◆ **Task prompt**: Copy each line of the data below exactly, leaving out pictures.

◆ **Rendered images with source text**:

=== Section Start ===

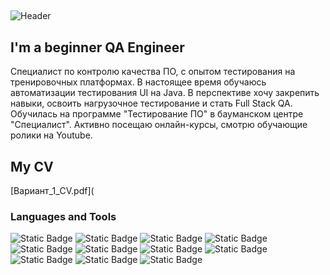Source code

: ## 

<!--
**ShadeValeriaSergeevna/ShadeValeriaSergeevna** is a ✨ _special_ ✨ repository because its `README.md` (this file) appears on your GitHub profile.

Here are some ideas to get you started:

- 🔭 I’m currently working on ...
- 🌱 I’m currently learning ...
- 👯 I’m looking to collaborate on ...
- 🤔 I’m looking for help with ...
- 💬 Ask me about ...
- 📫 How to reach me: ...
- 😄 Pronouns: ...
- ⚡ Fun fact: ...
-->
![Header](https://github.com/user-attachments/assets/1d4dbcc4-9ffb-4f6d-9943-2a1afda09c02)

## I'm a beginner QA Engineer

  Специалист по контролю качества ПО, с опытом тестирования на тренировочных платформах. В настоящее время обучаюсь автоматизации тестирования UI на Java.
В перспективе хочу закрепить навыки, освоить нагрузочное тестирование и стать Full Stack QA. Обучилась на программе "Тестирование ПО" в бауманском центре "Специалист". Активно
посещаю онлайн-курсы, смотрю обучающие ролики на Youtube.
## My CV
[Вариант_1_CV.pdf](
### Languages and Tools
![Static Badge](https://img.shields.io/badge/Dev-Tools-blue?style=plastic&labelColor=gray&color=blue)
![Static Badge](https://img.shields.io/badge/postgre-SQL-DarkRed?style=plastic&logo=postgresql&logoColor=40E0D0&color=black)
![Static Badge](https://img.shields.io/badge/QASE-black?style=plastic&logo=qase&logoColor=%234F46DC&)
![Static Badge](https://img.shields.io/badge/Selenium-black?style=plastic&logo=Selenium&logoColor=white&labelColor=%2343B02A)
![Static Badge](https://img.shields.io/badge/JIRA-black?style=plastic&logo=jirasoftware&logoColor=%230052CC&)
![Static Badge](https://img.shields.io/badge/Confluence-white?style=plastic&logo=confluence&logoColor=%23172B4D)
![Static Badge](https://img.shields.io/badge/Postman-%23FF6C37?style=plastic&logo=postman&logoColor=black)
![Static Badge](https://img.shields.io/badge/Charles-%231828FF?style=plastic&logo=charles&logoColor=%23F3F5F5)
![Static Badge](https://img.shields.io/badge/Swagger-%23072A50?style=plastic&logo=swagger&logoColor=%2385EA2D)
![Static Badge](https://img.shields.io/badge/X-PATH-%23FF0000?style=plastic&labelColor=black)
![Static Badge](https://img.shields.io/badge/JAVA-black?style=plastic&logoColor=%230052CC&)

=== Section End ===

◆ **The answer**:
Source code

: ## 

<!--
**ShadeValeriaSergeevna/ShadeValeriaSergeevna** is a ✨ _special_ ✨ repository because its `README.md` (this file) appears on your GitHub profile.

Here are some ideas to get you started:

- 🔭 I’m currently working on ...
- 🌱 I’m currently learning ...
- 👯 I’m looking to collaborate on ...
- 🤔 I’m looking for help with ...
- 💬 Ask me about ...
- 📫 How to reach me: ...
- 😄 Pronouns: ...
- ⚡ Fun fact: ...
-->
![Header](https://github.com/user-attachments/assets/1d4dbcc4-9ffb-4f6d-9943-2a1afda09c02)

## I'm a beginner QA Engineer

  Специалист по контролю качества ПО, с опытом тестирования на тренировочных платформах. В настоящее время обучаюсь автоматизации тестирования UI на Java.
В перспективе хочу закрепить навыки, освоить нагрузочное тестирование и стать Full Stack QA. Обучилась на программе "Тестирование ПО" в бауманском центре "Специалист". Активно
посещаю онлайн-курсы, смотрю обучающие ролики на Youtube.
## My CV
[Вариант_1_CV.pdf](
### Languages and Tools
![Static Badge](https://img.shields.io/badge/Dev-Tools-blue?style=plastic&labelColor=gray&color=blue)
![Static Badge](https://img.shields.io/badge/postgre-SQL-DarkRed?style=plastic&logo=postgresql&logoColor=40E0D0&color=black)
![Static Badge](https://img.shields.io/badge/QASE-black?style=plastic&logo=qase&logoColor=%234F46DC&)
![Static Badge](https://img.shields.io/badge/Selenium-black?style=plastic&logo=Selenium&logoColor=white&labelColor=%2343B02A)
![Static Badge](https://img.shields.io/badge/JIRA-black?style=plastic&logo=jirasoftware&logoColor=%230052CC&)
![Static Badge](https://img.shields.io/badge/Confluence-white?style=plastic&logo=confluence&logoColor=%23172B4D)
![Static Badge](https://img.shields.io/badge/Postman-%23FF6C37?style=plastic&logo=postman&logoColor=black)
![Static Badge](https://img.shields.io/badge/Charles-%231828FF?style=plastic&logo=charles&logoColor=%23F3F5F5)
![Static Badge](https://img.shields.io/badge/Swagger-%23072A50?style=plastic&logo=swagger&logoColor=%2385EA2D)
![Static Badge](https://img.shields.io/badge/X-PATH-%23FF0000?style=plastic&labelColor=black)
![Static Badge](https://img.shields.io/badge/JAVA-black?style=plastic&logoColor=%230052CC&)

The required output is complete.